We encountered a problem that the file system could not be mounted in
the power-off scenario. The analysis of the file system mirror shows that
only part of the data is written to the last commit block.
To solve above issue, if commit block checksum is incorrect, check the next
block if has valid magic and transaction ID. If next block hasn't valid
magic or transaction ID then just drop the last transaction ignore checksum
error. Theoretically, the transaction ID maybe occur loopback, which may cause
the mounting failure.
Signed-off-by: Ye Bin <[email protected]>
---
fs/jbd2/recovery.c | 39 +++++++++++++++++++++++++++++++++++++++
1 file changed, 39 insertions(+)
diff --git a/fs/jbd2/recovery.c b/fs/jbd2/recovery.c
index 1f7664984d6e..0a09f1a5fd1e 100644
--- a/fs/jbd2/recovery.c
+++ b/fs/jbd2/recovery.c
@@ -463,6 +463,41 @@ static int jbd2_block_tag_csum_verify(journal_t *j, journal_block_tag_t *tag,
return tag->t_checksum == cpu_to_be16(csum32);
}
+static int check_incomplete_commit(journal_t *journal, unsigned long next_block,
+ unsigned int next_commit_ID)
+{
+ journal_header_t *tmp;
+ struct buffer_head *bh;
+ int err = 0;
+
+ err = jread(&bh, journal, next_block);
+ if (err)
+ return err;
+
+ tmp = (journal_header_t *)bh->b_data;
+ /*
+ * If the next block does not contain consecutive transactions, it can
+ * be considered that the checksum error of the current commit block
+ * is caused by incomplete commit. Ignore the checksum error and drop
+ * the last transaction.
+ */
+ if (tmp->h_magic != cpu_to_be32(JBD2_MAGIC_NUMBER) ||
+ be32_to_cpu(tmp->h_sequence) != next_commit_ID) {
+ jbd2_debug("JBD2: will drop incomplete transaction %u commit block %lu\n",
+ next_commit_ID - 1, next_block - 1);
+ goto out;
+ }
+
+ pr_err("JBD2: potential continuous transaction detected %u at %lu, "

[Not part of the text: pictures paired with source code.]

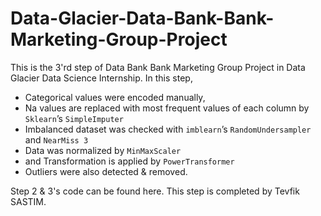 # Data-Glacier-Data-Bank-Bank-Marketing-Group-Project
This is the 3'rd step of Data Bank Bank Marketing Group Project in Data Glacier Data Science Internship.
In this step, 
* Categorical values were encoded manually,
* Na values are replaced with most frequent values of each column by `Sklearn`’s `SimpleImputer`
* Imbalanced dataset was checked with `imblearn`’s `RandomUndersampler` and  `NearMiss 3` 
* Data was normalized by `MinMaxScaler`
* and Transformation is applied by `PowerTransformer`
* Outliers were also detected & removed.

Step 2 & 3's code can be found here.
This step is completed by Tevfik SASTIM.
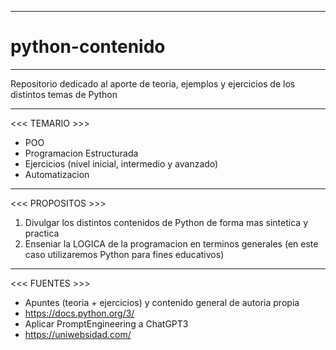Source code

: --------------------------
# python-contenido 
--------------------------

Repositorio dedicado al aporte de teoria, ejemplos y ejercicios de los distintos temas de Python

------------------------------------------------------------------------------------------------

<<< TEMARIO >>>
- POO
- Programacion Estructurada
- Ejercicios (nivel inicial, intermedio y avanzado)
- Automatizacion

------------------------------------------------------------------------------------------------

<<< PROPOSITOS >>>
1. Divulgar los distintos contenidos de Python de forma mas sintetica y practica
2. Enseniar la LOGICA de la programacion en terminos generales (en este caso utilizaremos Python para fines educativos)

------------------------------------------------------------------------------------------------

<<< FUENTES >>>
- Apuntes (teoria + ejercicios) y contenido general de autoria propia
- https://docs.python.org/3/
- Aplicar PromptEngineering a ChatGPT3
- https://uniwebsidad.com/
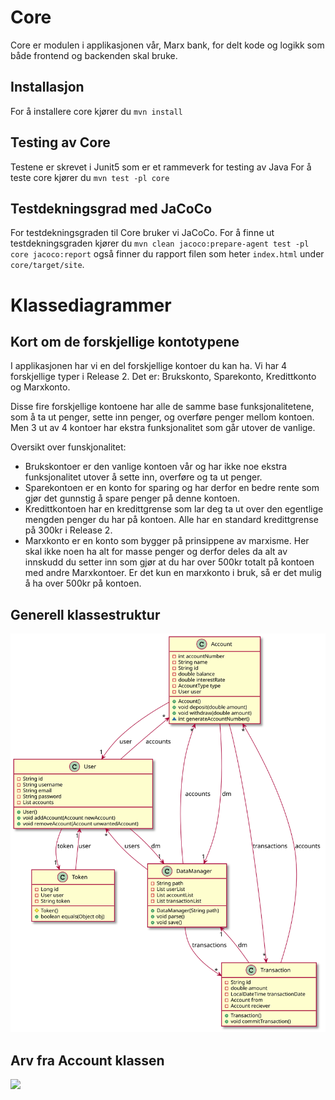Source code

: # Core
Core er modulen i applikasjonen vår, Marx bank, for delt kode og logikk som både frontend og backenden skal bruke.

## Installasjon
For å installere core kjører du `mvn install`

## Testing av Core
Testene er skrevet i Junit5 som er et rammeverk for testing av Java
For å teste core kjører du `mvn test -pl core`

## Testdekningsgrad med JaCoCo
For testdekningsgraden til Core bruker vi JaCoCo.
For å finne ut testdekningsgraden kjører du `mvn clean jacoco:prepare-agent test -pl core jacoco:report` også finner du rapport filen som heter `index.html` under `core/target/site`.

# Klassediagrammer

## Kort om de forskjellige kontotypene

I applikasjonen har vi en del forskjellige kontoer du kan ha. Vi har 4 forskjellige typer i Release 2. Det er: Brukskonto, Sparekonto, Kredittkonto og Marxkonto.

Disse fire forskjellige kontoene har alle de samme base funksjonalitetene, som å ta ut penger, sette inn penger, og overføre penger mellom kontoen. Men 3 ut av 4 kontoer har ekstra funksjonalitet som går utover de vanlige.

Oversikt over funskjonalitet:
* Brukskontoer er den vanlige kontoen vår og har ikke noe ekstra funksjonalitet utover å sette inn, overføre og ta ut penger.
* Sparekontoen er en konto for sparing og har derfor en bedre rente som gjør det gunnstig å spare penger på denne kontoen.
* Kredittkontoen har en kredittgrense som lar deg ta ut over den egentlige mengden penger du har på kontoen. Alle har en standard kredittgrense på 300kr i Release 2.
* Marxkonto er en konto som bygger på prinsippene av marxisme. Her skal ikke noen ha alt for masse penger og derfor deles da alt av innskudd du setter inn som gjør at du har over 500kr totalt på kontoen med andre Marxkontoer. Er det kun en marxkonto i bruk, så er det mulig å ha over 500kr på kontoen.

## Generell klassestruktur

![](diagrammer/KlassediagramMedDM(nytt).svg)

## Arv fra Account klassen

![](diagrammer/klassediagram_konto_arv.png)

+ "likely invalid checksum in transaction %u\n",
+ next_commit_ID, next_block, next_commit_ID - 1);
+
+ err = -EFSBADCRC;
+out:
+ brelse(bh);
+ return err;
+}
+
static int do_one_pass(journal_t *journal,
struct recovery_info *info, enum passtype pass)
{
@@ -810,6 +845,10 @@ static int do_one_pass(journal_t *journal,
if (pass == PASS_SCAN &&
!jbd2_commit_block_csum_verify(journal,
bh->b_data)) {
+ if (!check_incomplete_commit(journal,
+ next_log_block,
+ next_commit_ID + 1))
+ goto ignore_crc_mismatch;
chksum_error:
if (commit_time < last_trans_commit_time)
goto ignore_crc_mismatch;
--
2.31.1
On Tue, Apr 02, 2024 at 03:42:40PM +0200, Jan Kara wrote:
> On Tue 02-04-24 17:09:51, Ye Bin wrote:
> > We encountered a problem that the file system could not be mounted in
> > the power-off scenario. The analysis of the file system mirror shows that
> > only part of the data is written to the last commit block.

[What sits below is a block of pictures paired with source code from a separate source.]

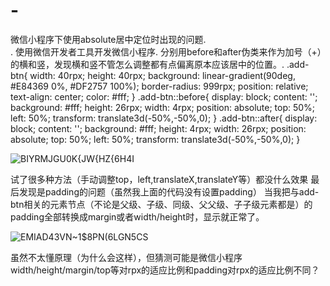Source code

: # -
微信小程序下使用absolute居中定位时出现的问题.<br>
.
使用微信开发者工具开发微信小程序.
分别用before和after伪类来作为加号（+）的横和竖，发现横和竖不管怎么调整都有点偏离原本应该居中的位置。.
.add-btn{
    width: 40rpx;
    height: 40rpx;
    background: linear-gradient(90deg, #E84369 0%, #DF2757 100%);
    border-radius: 999rpx;
    position: relative;
    text-align: center;
    color: #fff;
}
.add-btn::before{
    display: block;
    content: '';
    background: #fff;
    height: 26rpx;
    width: 4rpx;
    position: absolute;
    top: 50%;
    left: 50%;
    transform: translate3d(-50%,-50%,0);
}
.add-btn::after{
    display: block;
    content: '';
    background: #fff;
    height: 4rpx;
    width: 26rpx;
    position: absolute;
    top: 50%;
    left: 50%;
    transform: translate3d(-50%,-50%,0);
}


![BIYRMJ`GU0K{JW{`HZ{6H4I](https://user-images.githubusercontent.com/45165928/128159057-a05b03b7-806a-477d-bae3-166b1de1cefd.png)

试了很多种方法（手动调整top，left,translateX,translateY等）都没什么效果
最后发现是padding的问题（虽然我上面的代码没有设置padding）
当我把与add-btn相关的元素节点（不论是父级、子级、同级、父父级、子子级元素都是）的padding全部转换成margin或者width/height时，显示就正常了。

![EMIAD43VN~1$8PN(6LGN5CS](https://user-images.githubusercontent.com/45165928/128160005-12d6365b-e95c-42c2-bfd9-b5912e927ebb.png)

虽然不太懂原理（为什么会这样），但猜测可能是微信小程序width/height/margin/top等对rpx的适应比例和padding对rpx的适应比例不同？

> > To solve above issue, if commit block checksum is incorrect, check the next
> > block if has valid magic and transaction ID. If next block hasn't valid
> > magic or transaction ID then just drop the last transaction ignore checksum
> > error. Theoretically, the transaction ID maybe occur loopback, which may cause
> > the mounting failure.
> >
> > Signed-off-by: Ye Bin <[email protected]>
>
> So this is curious. The commit block data is fully within one sector and
> the expectation of the journaling is that either full sector or nothing is
> written. So what kind of storage were you using that it breaks these
> expectations?
I suppose if the physical sector size is 512 bytes, and the file
system block is 4k, I suppose it's possible that on a crash, that part
of the 4k commit block could be written. In *practice* though, this
is super rare. That's because on many modern HDD's, the physical
sector size is 4k (because the ECC overhead is much lower), even if
the logical sector size is 512 byte (for Windows 98 compatibility).
And even on HDD's where the physical sector size is really 512 bytes,
the way the sectors are laid out in a serpentine fashion, it is
*highly* likely that 4k write won't get torn.

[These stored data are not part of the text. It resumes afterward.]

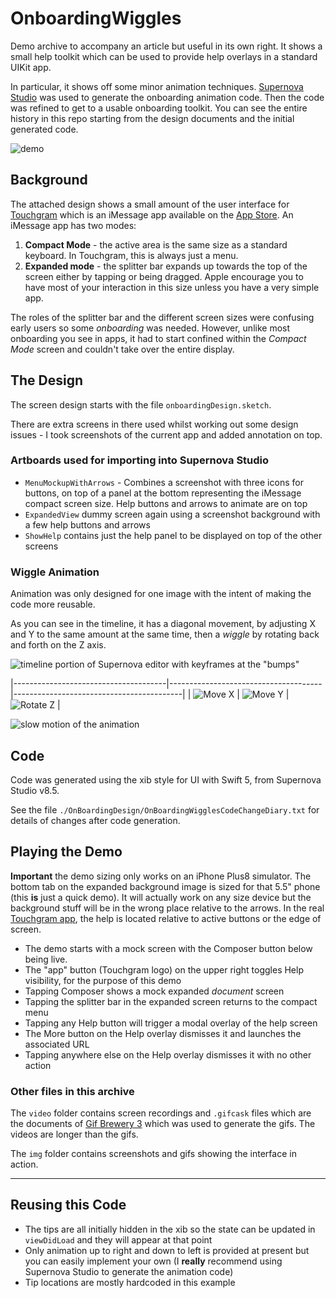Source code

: # OnboardingWiggles

Demo archive to accompany an article but useful in its own right. It shows a small help toolkit which can be used to provide help overlays in a standard UIKit app. 

In particular, it shows off some minor animation techniques. [Supernova Studio][SS] was used to generate the onboarding animation code. Then the code was refined to get to a usable onboarding toolkit. You can see the entire history in this repo starting from the design documents and the initial generated code.

![demo](./img/OnboardingDesign_demo_animation.gif)

## Background
The attached design shows a small amount of the user interface for [Touchgram][TG] which is an iMessage app available on the [App Store][AS]. An iMessage app has two modes:

1. **Compact Mode** - the active area is the same size as a standard keyboard. In Touchgram, this is always just a menu.
2. **Expanded mode** - the splitter bar expands up towards the top of the screen either by tapping or being dragged. Apple encourage you to have most of your interaction in this size unless you have a very simple app.

The roles of the splitter bar and the different screen sizes were confusing early users so some _onboarding_ was needed. However, unlike most onboarding you see in apps, it had to start confined within the _Compact Mode_ screen and couldn't take over the entire display.

## The Design
The screen design starts with the file `onboardingDesign.sketch`.

There are extra screens in there used whilst working out some design issues - I took screenshots of the current app and added annotation on top.


### Artboards used for importing into Supernova Studio

- `MenuMockupWithArrows` - Combines a screenshot with three icons for buttons, on top of a panel at the bottom representing the iMessage compact screen size. Help buttons and arrows to animate are on top
- `ExpandedView` dummy screen again using a screenshot background with a few help buttons and arrows
- `ShowHelp` contains just the help panel to be displayed on top of the other screens

### Wiggle Animation
Animation was only designed for one image with the intent of making the code more reusable.

As you can see in the timeline, it has a diagonal movement, by adjusting X and Y to the same amount at the same time, then a _wiggle_ by rotating back and forth on the Z axis.

![timeline portion of Supernova editor with keyframes at the "bumps"](./img/OnboardingWigglesDemo_AnimationTimeline.png)

|--------------------------------------|--------------------------------------|------------------------------------------|
| ![Move X](./img/Keyframes_MoveX.png) | ![Move Y](./img/Keyframes_MoveY.png) | ![Rotate Z](./img/Keyframes_RotateZ.png) |

![slow motion of the animation](./img/OnboardingDesign_demo_animation_slow.gif)

## Code

Code was generated using the xib style for UI with Swift 5, from Supernova Studio v8.5.

See the file `./OnBoardingDesign/OnBoardingWigglesCodeChangeDiary.txt` for details of changes after code generation.

## Playing the Demo

**Important** the demo sizing only works on an iPhone Plus8 simulator. The bottom tab on the expanded background image is sized for that 5.5" phone (this **is** just a quick demo). It will actually work on any size device but the background stuff will be in the wrong place relative to the arrows. In the real [Touchgram app][TG], the help is located relative to active buttons or the edge of screen. 

- The demo starts with a mock screen with the Composer button below being live. 
- The "app" button (Touchgram logo) on the upper right toggles Help visibility, for the purpose of this demo
- Tapping Composer shows a mock expanded _document_ screen
- Tapping the splitter bar in the expanded screen returns to the compact menu
- Tapping any Help button will trigger a modal overlay of the help screen
- The More button on the Help overlay dismisses it and launches the associated URL
- Tapping anywhere else on the Help overlay dismisses it with no other action

### Other files in this archive
The `video` folder contains screen recordings and `.gifcask` files which are the documents of [Gif Brewery 3][GB] which was used to generate the gifs. The videos are longer than the gifs.

The `img` folder contains screenshots and gifs showing the interface in action.

-------
## Reusing this Code

- The tips are all initially hidden in the xib so the state can be updated in `viewDidLoad` and they will appear at that point
- Only animation up to right and down to left is provided at present but you can easily implement your own (I **really** recommend using Supernova Studio to generate the animation code)
- Tip locations are mostly hardcoded in this example


[AS]: https://apps.apple.com/us/app/touchgram-for-imessage/id1447336478#?platform=messages
[TG]: https://www.touchgram.com/
[GB]: https://gfycat.com/gifbrewery
[SS]: https://supernova.io/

And while this is *possible*, it's also possible that some kind of I/O
transfer error --- such as some bit flips which breaks the checksum on
the commit block, but also trashes the tid of the subsequent block,
such that your patch gets tricked into thinking that this is the
partial last commit, when in fact it's not the last commit, thus
causing the journal replay abort early. If that's case, it's much
safer to force fsck to be run to detect any inconsistency that might
result.
In general, I strongly recommend that fsck be run on the file system
before you try to mount it. Yeah, historically the root file system
gets mounted read-only, and then fsck gets run on it, and if
necessary, fsck will fix it up and then force a reboot. Ye, I'm
assuming that this is what you're doing, and so that's why you really
don't want the mount to fail?
If so, the better way to address this is to use an initramfs which can
run fsck on the real root file system, and then mount it, and then use
pivot_root and then exec'ing the real init program. That way, even
the journal is corrupted in that way, fsck will attempt to replay the
journal, fail, and you can have fsck do a forced fsck to fix up the
file system.
- Ted
On Tue 02-04-24 23:37:42, Theodore Ts'o wrote:
> On Tue, Apr 02, 2024 at 03:42:40PM +0200, Jan Kara wrote:
> > On Tue 02-04-24 17:09:51, Ye Bin wrote:
> > > We encountered a problem that the file system could not be mounted in
> > > the power-off scenario. The analysis of the file system mirror shows that
> > > only part of the data is written to the last commit block.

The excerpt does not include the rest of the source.